Exemplarily, when the target business data has a corresponding sub-business data storage order, the computer device determines the target sub-data in each sub-business data included in the target business data according to the sub-business data storage order. When the target business data does not have a corresponding sub-business data storage order, any sub-business data among the sub-business data to be stored included in the target business data is used as the target sub-data. Then, the index space corresponding to the target sub-data is determined in the initial index sequence, and the index space is used as the target index space corresponding to the target sub-data.

Step S206, when the target data length corresponding to the target sub-data is less than or equal to the spatial data length of the target index space, the target sub-data is written into the target index space to obtain a target index sequence.

The target data length refers to the data length of the target sub-data. For example, when the target sub-data is character data, the target data length is 1 byte. When the target sub-data is integer data, the target data length is 4 bytes, etc. The space data length refers to the size of the storage space occupied by the index space. For example, the space data length of the target index space can be 4 bytes, 8 bytes, etc. The target index sequence refers to the index sequence obtained after the target sub-data is stored, that is, after the target index space in the initial index sequence is updated based on the target sub-data.

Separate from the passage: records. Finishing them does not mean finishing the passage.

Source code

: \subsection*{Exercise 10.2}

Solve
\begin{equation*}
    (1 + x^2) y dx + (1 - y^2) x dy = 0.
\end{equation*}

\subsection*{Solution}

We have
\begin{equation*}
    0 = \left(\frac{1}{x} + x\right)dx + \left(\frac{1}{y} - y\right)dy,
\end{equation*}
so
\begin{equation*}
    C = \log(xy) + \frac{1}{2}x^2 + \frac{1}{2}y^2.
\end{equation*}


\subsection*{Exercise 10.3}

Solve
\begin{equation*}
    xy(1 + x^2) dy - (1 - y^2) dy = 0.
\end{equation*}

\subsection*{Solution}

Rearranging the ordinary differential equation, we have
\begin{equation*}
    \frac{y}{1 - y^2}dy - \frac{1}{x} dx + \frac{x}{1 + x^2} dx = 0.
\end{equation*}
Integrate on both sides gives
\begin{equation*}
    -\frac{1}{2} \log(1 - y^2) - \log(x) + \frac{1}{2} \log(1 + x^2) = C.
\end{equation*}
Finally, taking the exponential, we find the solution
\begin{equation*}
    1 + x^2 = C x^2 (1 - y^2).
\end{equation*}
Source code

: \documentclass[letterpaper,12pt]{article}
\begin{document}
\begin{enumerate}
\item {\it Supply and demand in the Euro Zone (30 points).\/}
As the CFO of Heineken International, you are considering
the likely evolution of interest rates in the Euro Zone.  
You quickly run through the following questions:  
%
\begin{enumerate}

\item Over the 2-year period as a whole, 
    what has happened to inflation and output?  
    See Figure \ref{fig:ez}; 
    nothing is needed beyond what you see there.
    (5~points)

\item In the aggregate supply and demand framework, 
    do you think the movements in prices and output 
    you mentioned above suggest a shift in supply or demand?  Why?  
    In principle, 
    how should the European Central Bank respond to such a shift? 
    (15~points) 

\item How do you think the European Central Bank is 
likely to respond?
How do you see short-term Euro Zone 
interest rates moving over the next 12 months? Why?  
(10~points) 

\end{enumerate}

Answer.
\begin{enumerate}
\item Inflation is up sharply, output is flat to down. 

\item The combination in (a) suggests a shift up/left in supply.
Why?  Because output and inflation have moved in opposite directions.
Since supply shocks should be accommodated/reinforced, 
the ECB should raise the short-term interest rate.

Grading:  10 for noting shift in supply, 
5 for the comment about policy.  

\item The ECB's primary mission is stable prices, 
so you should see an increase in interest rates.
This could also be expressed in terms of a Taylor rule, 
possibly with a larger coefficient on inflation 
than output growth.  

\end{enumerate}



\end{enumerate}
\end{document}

Exemplarily, the target data length of the target sub-data and the spatial data length of the target index space are compared. When the target data length is less than or equal to the spatial data length of the target index space, the target sub-data is directly written into the target index space to obtain an updated target index sequence. The target sub-data is continuously determined in each sub-business data contained in the target business data, and the step of returning to obtain the initial index sequence corresponding to the target business data is executed until all sub-business data contained in the target business data are written into the corresponding storage space.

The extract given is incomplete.